D’autant que l’année dernière, Martine Dennewald et Jessie Mill parlaient du FTA comme d’« une œuvre collective » qui se singularise par la pluralité de sa programmation et sa diversité culturelle. Des orientations mises en œuvre pour faire du FTA une grande fête des arts vivants internationaux et un festival de création qui soutient le développement et la circulation des œuvres québécoises, canadiennes et autochtones. « Avec Jessie Mill, nous nous sommes donné des lignes directrices qui relient Montréal – ou Tio’tia:ke, pour utiliser l’appellation en kanien’kéha – au monde et qui orientent nos voyages de repérage.
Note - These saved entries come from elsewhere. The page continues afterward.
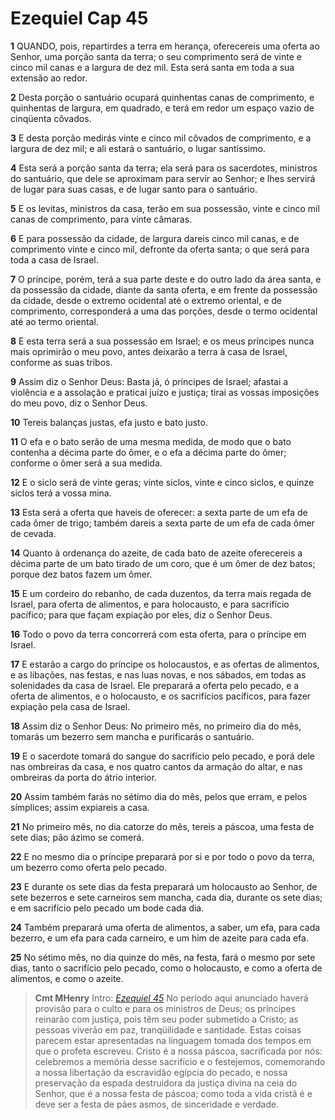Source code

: # Ezequiel Cap 45

**1** 	QUANDO, pois, repartirdes a terra em herança, oferecereis uma oferta ao Senhor, uma porção santa da terra; o seu comprimento será de vinte e cinco mil canas e a largura de dez mil. Esta será santa em toda a sua extensão ao redor.

**2** 	Desta porção o santuário ocupará quinhentas canas de comprimento, e quinhentas de largura, em quadrado, e terá em redor um espaço vazio de cinqüenta côvados.

**3** 	E desta porção medirás vinte e cinco mil côvados de comprimento, e a largura de dez mil; e ali estará o santuário, o lugar santíssimo.

**4** 	Esta será a porção santa da terra; ela será para os sacerdotes, ministros do santuário, que dele se aproximam para servir ao Senhor; e lhes servirá de lugar para suas casas, e de lugar santo para o santuário.

**5** 	E os levitas, ministros da casa, terão em sua possessão, vinte e cinco mil canas de comprimento, para vinte câmaras.

**6** 	E para possessão da cidade, de largura dareis cinco mil canas, e de comprimento vinte e cinco mil, defronte da oferta santa; o que será para toda a casa de Israel.

**7** 	O príncipe, porém, terá a sua parte deste e do outro lado da área santa, e da possessão da cidade, diante da santa oferta, e em frente da possessão da cidade, desde o extremo ocidental até o extremo oriental, e de comprimento, corresponderá a uma das porções, desde o termo ocidental até ao termo oriental.

**8** 	E esta terra será a sua possessão em Israel; e os meus príncipes nunca mais oprimirão o meu povo, antes deixarão a terra à casa de Israel, conforme as suas tribos.

**9** 	Assim diz o Senhor Deus: Basta já, ó príncipes de Israel; afastai a violência e a assolação e praticai juízo e justiça; tirai as vossas imposições do meu povo, diz o Senhor Deus.

**10** 	Tereis balanças justas, efa justo e bato justo.

**11** 	O efa e o bato serão de uma mesma medida, de modo que o bato contenha a décima parte do ômer, e o efa a décima parte do ômer; conforme o ômer será a sua medida.

**12** 	E o siclo será de vinte geras; vinte siclos, vinte e cinco siclos, e quinze siclos terá a vossa mina.

**13** 	Esta será a oferta que haveis de oferecer: a sexta parte de um efa de cada ômer de trigo; também dareis a sexta parte de um efa de cada ômer de cevada.

**14** 	Quanto à ordenança do azeite, de cada bato de azeite oferecereis a décima parte de um bato tirado de um coro, que é um ômer de dez batos; porque dez batos fazem um ômer.

**15** 	E um cordeiro do rebanho, de cada duzentos, da terra mais regada de Israel, para oferta de alimentos, e para holocausto, e para sacrifício pacífico; para que façam expiação por eles, diz o Senhor Deus.

**16** 	Todo o povo da terra concorrerá com esta oferta, para o príncipe em Israel.

**17** 	E estarão a cargo do príncipe os holocaustos, e as ofertas de alimentos, e as libações, nas festas, e nas luas novas, e nos sábados, em todas as solenidades da casa de Israel. Ele preparará a oferta pelo pecado, e a oferta de alimentos, e o holocausto, e os sacrifícios pacíficos, para fazer expiação pela casa de Israel.

**18** 	Assim diz o Senhor Deus: No primeiro mês, no primeiro dia do mês, tomarás um bezerro sem mancha e purificarás o santuário.

**19** 	E o sacerdote tomará do sangue do sacrifício pelo pecado, e porá dele nas ombreiras da casa, e nos quatro cantos da armação do altar, e nas ombreiras da porta do átrio interior.

**20** 	Assim também farás no sétimo dia do mês, pelos que erram, e pelos símplices; assim expiareis a casa.

**21** 	No primeiro mês, no dia catorze do mês, tereis a páscoa, uma festa de sete dias; pão ázimo se comerá.

**22** 	E no mesmo dia o príncipe preparará por si e por todo o povo da terra, um bezerro como oferta pelo pecado.

**23** 	E durante os sete dias da festa preparará um holocausto ao Senhor, de sete bezerros e sete carneiros sem mancha, cada dia, durante os sete dias; e em sacrifício pelo pecado um bode cada dia.

**24** 	Também preparará uma oferta de alimentos, a saber, um efa, para cada bezerro, e um efa para cada carneiro, e um him de azeite para cada efa.

**25** 	No sétimo mês, no dia quinze do mês, na festa, fará o mesmo por sete dias, tanto o sacrifício pelo pecado, como o holocausto, e como a oferta de alimentos, e como o azeite.


> **Cmt MHenry** Intro: *[Ezequiel 45](../26A-Ez/45.md#0)* No período aqui anunciado haverá provisão para o culto e para os ministros de Deus; os príncipes reinarão com justiça, pois têm seu poder submetido a Cristo; as pessoas viverão em paz, tranqüilidade e santidade. Estas coisas parecem estar apresentadas na linguagem tomada dos tempos em que o profeta escreveu. Cristo é a nossa páscoa, sacrificada por nós: celebremos a memória desse sacrifício e o festejemos, comemorando a nossa libertação da escravidão egípcia do pecado, e nossa preservação da espada destruidora da justiça divina na ceia do Senhor, que é a nossa festa de páscoa; como toda a vida cristã é e deve ser a festa de pães asmos, de sinceridade e verdade.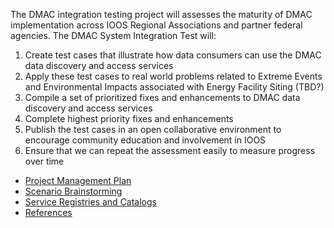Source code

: The DMAC integration testing project will  assesses the maturity of DMAC implementation across IOOS Regional Associations and partner federal agencies.  The DMAC System Integration Test will:
1. Create test cases that illustrate how data consumers can use the DMAC data discovery and access services
2. Apply these test cases to real world problems related to Extreme Events and Environmental Impacts associated with Energy Facility Siting (TBD?)
3. Compile a set of prioritized fixes and enhancements to DMAC data discovery and access services
4. Complete highest  priority fixes and enhancements
5. Publish the test cases in an open collaborative environment to encourage community education and involvement in IOOS
6. Ensure that we can repeat the assessment easily to measure progress over time

* [Project Management Plan](Project-Management-Plan)
* [Scenario Brainstorming](https://github.com/ioos/system-test/wiki/Scenario-Brainstorming)
* [Service Registries and Catalogs](https://github.com/ioos/system-test/wiki/Service-Registries-and-Data-Catalogs)
* [References](https://github.com/ioos/system-test/wiki/References)


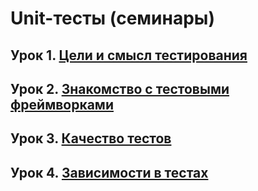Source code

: # Unit-тесты (семинары)

## Урок 1. [Цели и смысл тестирования](./unit-tests-1-Условие-ДЗ/README.md)

## Урок 2. [Знакомство с тестовыми фреймворками](./unit-tests-2-Код-семинара/README.md)

## Урок 3. [Качество тестов](./unit-tests-3-Код-семинара/README.md)

## Урок 4. [Зависимости в тестах](./unit-tests-4-Код-семинара/README.md)
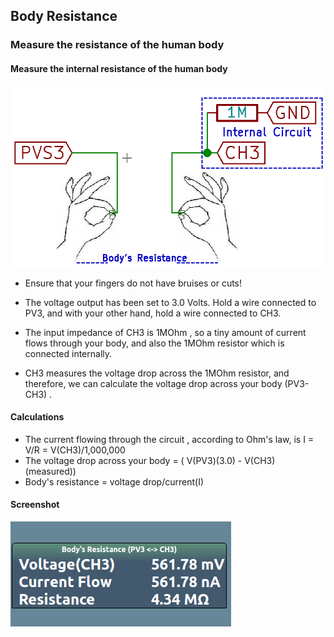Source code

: Body Resistance
---
### Measure the resistance of the human body

#### Measure the internal resistance of the human body

![](images/screenshots/bodyResistance.png)

* Ensure that your fingers do not have bruises or cuts!

* The voltage output has been set to 3.0 Volts.  Hold a wire connected to PV3, and with your other hand, hold a wire connected to CH3.

* The input impedance of CH3 is 1MOhm , so a tiny amount of current flows through your body, and also the 1MOhm resistor which is connected internally.

* CH3 measures the voltage drop across the 1MOhm resistor, and therefore, we can calculate the voltage drop across your body (PV3-CH3) . 

#### Calculations

* The current flowing through the circuit , according to Ohm's law, is I = V/R = V(CH3)/1,000,000
* The voltage drop across your body = ( V(PV3)(3.0) - V(CH3)(measured))  
* Body's resistance = voltage drop/current(I)
	
#### Screenshot
![](images/screenshots/HumanBodyResistance.png)

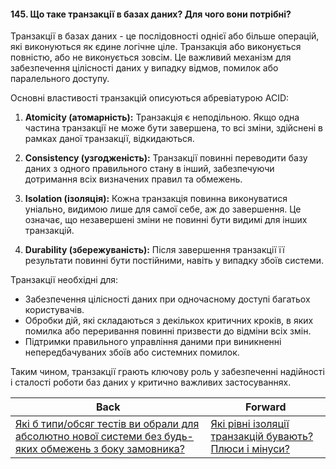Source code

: #### 145. Що таке транзакції в базах даних? Для чого вони потрібні?

Транзакції в базах даних - це послідовності однієї або більше операцій, які виконуються як єдине логічне ціле. Транзакція або виконується повністю, або не виконується зовсім. Це важливий механізм для забезпечення цілісності даних у випадку відмов, помилок або паралельного доступу.

Основні властивості транзакцій описуються абревіатурою ACID:

1. **Atomicity (атомарність):** Транзакція є неподільною. Якщо одна частина транзакції не може бути завершена, то всі зміни, здійснені в рамках даної транзакції, відкидаються.

2. **Consistency (узгодженість):** Транзакції повинні переводити базу даних з одного правильного стану в інший, забезпечуючи дотримання всіх визначених правил та обмежень.

3. **Isolation (ізоляція):** Кожна транзакція повинна виконуватися уніально, видимою лише для самої себе, аж до завершення. Це означає, що незавершені зміни не повинні бути видимі для інших транзакцій.

4. **Durability (збережуваність):** Після завершення транзакції її результати повинні бути постійними, навіть у випадку збоїв системи.

Транзакції необхідні для:

- Забезпечення цілісності даних при одночасному доступі багатьох користувачів.
- Обробки дій, які складаються з декількох критичних кроків, в яких помилка або переривання повинні призвести до відміни всіх змін.
- Підтримки правильного управління даними при виникненні непередбачуваних збоїв або системних помилок. 

Таким чином, транзакції грають ключову роль у забезпеченні надійності і сталості роботи баз даних у критично важливих застосуваннях.

| Back | Forward |
|---|---|
| [Які б типи/обсяг тестів ви обрали для абсолютно нової системи без будь-яких обмежень з боку замовника?](/ua/middle/testing/what-typestests-volumes-did-you-choose-for-an-entirely-new-system-with-no-restrictions-from-the-customer.md)  | [Які рівні ізоляції транзакцій бувають? Плюси і мінуси?](/ua/middle/database/what-are-the-levels-of-transaction-isolation-advantages-and-disadvantages.md) |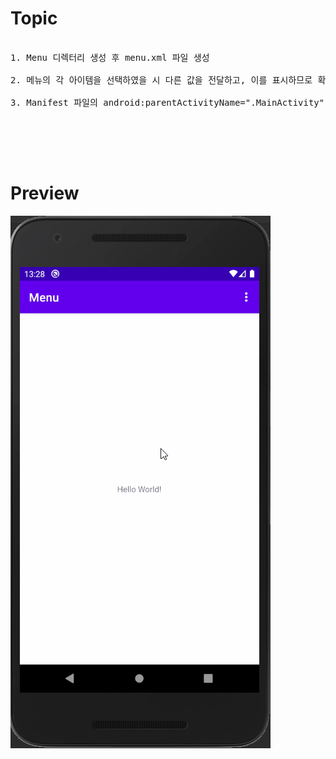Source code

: # Topic

<pre>

1. Menu 디렉터리 생성 후 menu.xml 파일 생성

2. 메뉴의 각 아이템을 선택하였을 시 다른 값을 전달하고, 이를 표시하므로 확인

3. Manifest 파일의 android:parentActivityName=".MainActivity" 을 추가하여 뒤로가기 버튼 생성


</pre>

<br><br>

# Preview

![preview](preview.gif)
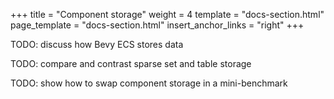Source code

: +++
title = "Component storage"
weight = 4
template = "docs-section.html"
page_template = "docs-section.html"
insert_anchor_links = "right"
+++

TODO: discuss how Bevy ECS stores data

TODO: compare and contrast sparse set and table storage

TODO: show how to swap component storage in a mini-benchmark
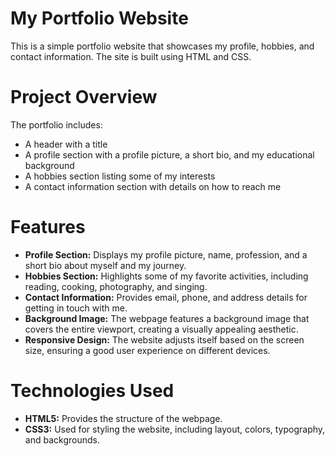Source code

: # My Portfolio Website

This is a simple portfolio website that showcases my profile, hobbies, and contact information. The site is built using HTML and CSS.

# Project Overview

The portfolio includes:
- A header with a title
- A profile section with a profile picture, a short bio, and my educational background
- A hobbies section listing some of my interests
- A contact information section with details on how to reach me

# Features

- **Profile Section:** Displays my profile picture, name, profession, and a short bio about myself and my journey.
- **Hobbies Section:** Highlights some of my favorite activities, including reading, cooking, photography, and singing.
- **Contact Information:** Provides email, phone, and address details for getting in touch with me.
- **Background Image:** The webpage features a background image that covers the entire viewport, creating a visually appealing aesthetic.
- **Responsive Design:** The website adjusts itself based on the screen size, ensuring a good user experience on different devices.

# Technologies Used

- **HTML5:** Provides the structure of the webpage.
- **CSS3:** Used for styling the website, including layout, colors, typography, and backgrounds.


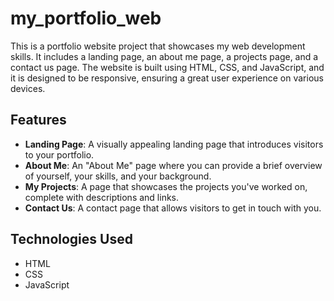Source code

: # my_portfolio_web

This is a portfolio website project that showcases my web development skills. It includes a landing page, an about me page, a projects page, and a contact us page. The website is built using HTML, CSS, and JavaScript, and it is designed to be responsive, ensuring a great user experience on various devices.

## Features

- **Landing Page**: A visually appealing landing page that introduces visitors to your portfolio.
- **About Me**: An "About Me" page where you can provide a brief overview of yourself, your skills, and your background.
- **My Projects**: A page that showcases the projects you've worked on, complete with descriptions and links.
- **Contact Us**: A contact page that allows visitors to get in touch with you.

## Technologies Used

- HTML
- CSS
- JavaScript
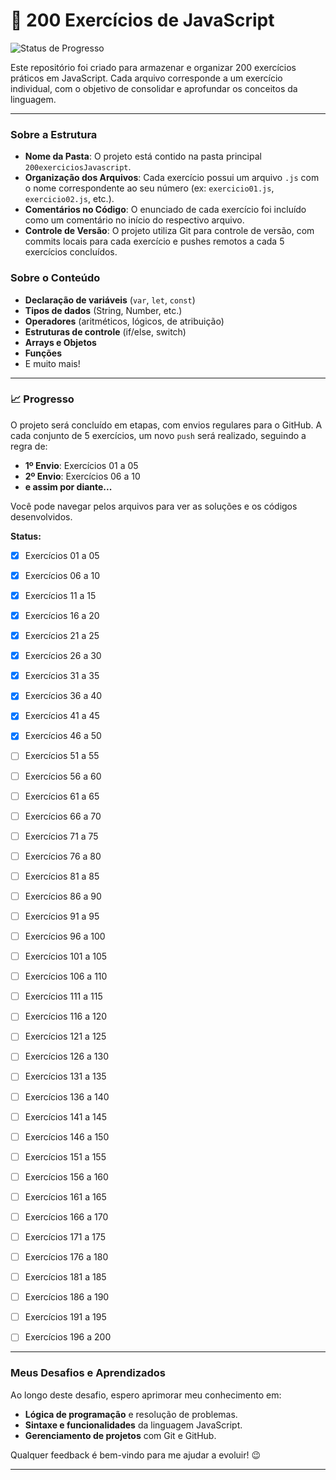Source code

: 
# 🚀 200 Exercícios de JavaScript
![Status de Progresso](https://img.shields.io/badge/Progresso-Em%20Andamento-yellowgreen)

Este repositório foi criado para armazenar e organizar 200 exercícios práticos em JavaScript. Cada arquivo corresponde a um exercício individual, com o objetivo de consolidar e aprofundar os conceitos da linguagem.

---

### Sobre a Estrutura 

- **Nome da Pasta**: O projeto está contido na pasta principal `200exerciciosJavascript`.
- **Organização dos Arquivos**: Cada exercício possui um arquivo `.js` com o nome correspondente ao seu número (ex: `exercicio01.js`, `exercicio02.js`, etc.).
- **Comentários no Código**: O enunciado de cada exercício foi incluído como um comentário no início do respectivo arquivo.
- **Controle de Versão**: O projeto utiliza Git para controle de versão, com commits locais para cada exercício e pushes remotos a cada 5 exercícios concluídos.

### Sobre o Conteúdo

- **Declaração de variáveis** (`var`, `let`, `const`)
- **Tipos de dados** (String, Number, etc.)
- **Operadores** (aritméticos, lógicos, de atribuição)
- **Estruturas de controle** (if/else, switch)
- **Arrays e Objetos**
- **Funções**
- E muito mais!

---

### 📈 Progresso 


O projeto será concluído em etapas, com envios regulares para o GitHub. A cada conjunto de 5 exercícios, um novo `push` será realizado, seguindo a regra de:

- **1º Envio**: Exercícios 01 a 05
- **2º Envio**: Exercícios 06 a 10
- **e assim por diante...**

Você pode navegar pelos arquivos para ver as soluções e os códigos desenvolvidos.

**Status:**
- [x] Exercícios 01 a 05
- [x] Exercícios 06 a 10
- [x] Exercícios 11 a 15
- [x] Exercícios 16 a 20
- [x] Exercícios 21 a 25
- [x] Exercícios 26 a 30
- [x] Exercícios 31 a 35
- [x] Exercícios 36 a 40
- [X] Exercícios 41 a 45
- [x] Exercícios 46 a 50
- [ ] Exercícios 51 a 55
- [ ] Exercícios 56 a 60  
- [ ] Exercícios 61 a 65  
- [ ] Exercícios 66 a 70  
- [ ] Exercícios 71 a 75  
- [ ] Exercícios 76 a 80  
- [ ] Exercícios 81 a 85  
- [ ] Exercícios 86 a 90  
- [ ] Exercícios 91 a 95  
- [ ] Exercícios 96 a 100  
- [ ] Exercícios 101 a 105  
- [ ] Exercícios 106 a 110  
- [ ] Exercícios 111 a 115  
- [ ] Exercícios 116 a 120  
- [ ] Exercícios 121 a 125  
- [ ] Exercícios 126 a 130  
- [ ] Exercícios 131 a 135  
- [ ] Exercícios 136 a 140  
- [ ] Exercícios 141 a 145  
- [ ] Exercícios 146 a 150  
- [ ] Exercícios 151 a 155  
- [ ] Exercícios 156 a 160  
- [ ] Exercícios 161 a 165  
- [ ] Exercícios 166 a 170  
- [ ] Exercícios 171 a 175  
- [ ] Exercícios 176 a 180  
- [ ] Exercícios 181 a 185  
- [ ] Exercícios 186 a 190  
- [ ] Exercícios 191 a 195  
- [ ] Exercícios 196 a 200 


---

### Meus Desafios e Aprendizados

Ao longo deste desafio, espero aprimorar meu conhecimento em:

- **Lógica de programação** e resolução de problemas.
- **Sintaxe e funcionalidades** da linguagem JavaScript.
- **Gerenciamento de projetos** com Git e GitHub.

Qualquer feedback é bem-vindo para me ajudar a evoluir! 😉

---

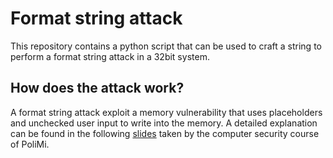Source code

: # Format string attack

This repository contains a python script that can be used to craft a string to perform a format string attack in a 32bit system.

## How does the attack work?
A format string attack exploit a memory vulnerability that uses placeholders and unchecked user input to write into the memory. A detailed explanation can be found in the following [slides](https://github.com/alecontuIT/format-string-attack/blob/main/Format%20String%20Bugs.pdf) taken by the computer security course of PoliMi.
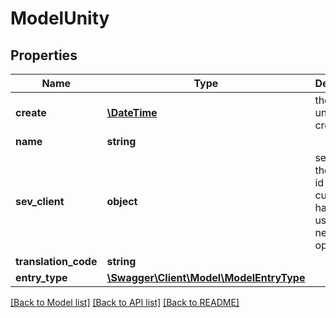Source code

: # ModelUnity

## Properties
Name | Type | Description | Notes
------------ | ------------- | ------------- | -------------
**create** | [**\DateTime**](\DateTime.md) | the date the unity was created | [optional] 
**name** | **string** |  | [optional] 
**sev_client** | **object** | sevClient is the unique id every customer has and is used in nearly all operations | [optional] 
**translation_code** | **string** |  | [optional] 
**entry_type** | [**\Swagger\Client\Model\ModelEntryType**](ModelEntryType.md) |  | [optional] 

[[Back to Model list]](../README.md#documentation-for-models) [[Back to API list]](../README.md#documentation-for-api-endpoints) [[Back to README]](../README.md)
Parcourir les Amériques sur toute leur longueur, accueillir les artistes autochtones d’ici et d’ailleurs, faire valoir les différentes langues françaises parlées sur les scènes, et donner une place à la création artistique et aux imaginaires des régions circumpolaires ».
En prônant cet esprit collectif et une ouverture d’esprit face aux pratiques et aux propositions de leur programmation, elles placent les artistes au cœur du rayonnement du festival, et ce, aussi loin que leurs moyens le leur permettent. « Les quinze personnes qui constituent l’équipe permanente du FTA, et qui pour la plupart ont rejoint le Festival bien avant moi, veillent au respect du travail des artistes à chaque étape de la planification et de la réalisation du Festival ». Et en même temps, tout en célébrant ceux de l’ombre qui l’accompagne, elle insiste, « nous aimerions toujours en faire plus ».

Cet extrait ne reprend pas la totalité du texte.